■ **Assignment**:
Copy the entries below verbatim, omitting any pictures they contain.

■ **Source data**:
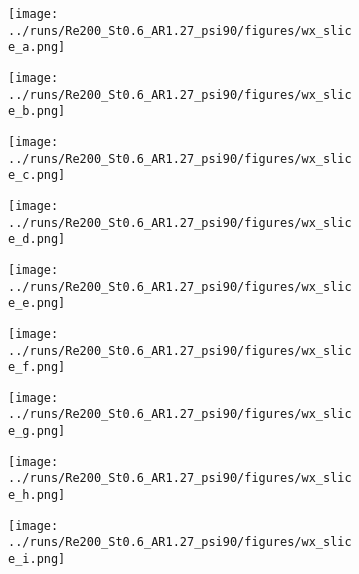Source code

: \begin{figure}
  \centering
  \begin{subfigure}[b]{0.2\textwidth}
    \centering
    \texttt{[image: ../runs/Re200\_St0.6\_AR1.27\_psi90/figures/wx\_slice\_a.png]}
    \caption{}
  \end{subfigure}
  \hfill
  \begin{subfigure}[b]{0.2\textwidth}
    \centering
    \texttt{[image: ../runs/Re200\_St0.6\_AR1.27\_psi90/figures/wx\_slice\_b.png]}
    \caption{}
  \end{subfigure}
  \hfill
  \begin{subfigure}[b]{0.2\textwidth}
    \centering
    \texttt{[image: ../runs/Re200\_St0.6\_AR1.27\_psi90/figures/wx\_slice\_c.png]}
    \caption{}
  \end{subfigure}
  \hfill
  \begin{subfigure}[b]{0.2\textwidth}
    \centering
    \texttt{[image: ../runs/Re200\_St0.6\_AR1.27\_psi90/figures/wx\_slice\_d.png]}
    \caption{}
  \end{subfigure}
  \vspace{0.5cm}
  \begin{subfigure}[b]{0.2\textwidth}
    \centering
    \texttt{[image: ../runs/Re200\_St0.6\_AR1.27\_psi90/figures/wx\_slice\_e.png]}
    \caption{}
  \end{subfigure}
  \hfill
  \begin{subfigure}[b]{0.2\textwidth}
    \centering
    \texttt{[image: ../runs/Re200\_St0.6\_AR1.27\_psi90/figures/wx\_slice\_f.png]}
    \caption{}
  \end{subfigure}
  \hfill
  \begin{subfigure}[b]{0.2\textwidth}
    \centering
    \texttt{[image: ../runs/Re200\_St0.6\_AR1.27\_psi90/figures/wx\_slice\_g.png]}
    \caption{}
  \end{subfigure}
  \hfill
  \begin{subfigure}[b]{0.2\textwidth}
    \centering
    \texttt{[image: ../runs/Re200\_St0.6\_AR1.27\_psi90/figures/wx\_slice\_h.png]}
    \caption{}
  \end{subfigure}
  \vspace{0.5cm}
  \begin{subfigure}[b]{0.2\textwidth}
    \centering
    \texttt{[image: ../runs/Re200\_St0.6\_AR1.27\_psi90/figures/wx\_slice\_i.png]}
    \caption{}
  \end{subfigure}
  \hfill

\end{figure}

■ **Result for this exercise**:
Source code

: \begin{figure}
  \centering
  \begin{subfigure}[b]{0.2\textwidth}
    \centering
    \texttt{[image: ../runs/Re200\_St0.6\_AR1.27\_psi90/figures/wx\_slice\_a.png]}
    \caption{}
  \end{subfigure}
  \hfill
  \begin{subfigure}[b]{0.2\textwidth}
    \centering
    \texttt{[image: ../runs/Re200\_St0.6\_AR1.27\_psi90/figures/wx\_slice\_b.png]}
    \caption{}
  \end{subfigure}
  \hfill
  \begin{subfigure}[b]{0.2\textwidth}
    \centering
    \texttt{[image: ../runs/Re200\_St0.6\_AR1.27\_psi90/figures/wx\_slice\_c.png]}
    \caption{}
  \end{subfigure}
  \hfill
  \begin{subfigure}[b]{0.2\textwidth}
    \centering
    \texttt{[image: ../runs/Re200\_St0.6\_AR1.27\_psi90/figures/wx\_slice\_d.png]}
    \caption{}
  \end{subfigure}
  \vspace{0.5cm}
  \begin{subfigure}[b]{0.2\textwidth}
    \centering
    \texttt{[image: ../runs/Re200\_St0.6\_AR1.27\_psi90/figures/wx\_slice\_e.png]}
    \caption{}
  \end{subfigure}
  \hfill
  \begin{subfigure}[b]{0.2\textwidth}
    \centering
    \texttt{[image: ../runs/Re200\_St0.6\_AR1.27\_psi90/figures/wx\_slice\_f.png]}
    \caption{}
  \end{subfigure}
  \hfill
  \begin{subfigure}[b]{0.2\textwidth}
    \centering
    \texttt{[image: ../runs/Re200\_St0.6\_AR1.27\_psi90/figures/wx\_slice\_g.png]}
    \caption{}
  \end{subfigure}
  \hfill
  \begin{subfigure}[b]{0.2\textwidth}
    \centering
    \texttt{[image: ../runs/Re200\_St0.6\_AR1.27\_psi90/figures/wx\_slice\_h.png]}
    \caption{}
  \end{subfigure}
  \vspace{0.5cm}
  \begin{subfigure}[b]{0.2\textwidth}
    \centering
    \texttt{[image: ../runs/Re200\_St0.6\_AR1.27\_psi90/figures/wx\_slice\_i.png]}
    \caption{}
  \end{subfigure}
  \hfill

\end{figure}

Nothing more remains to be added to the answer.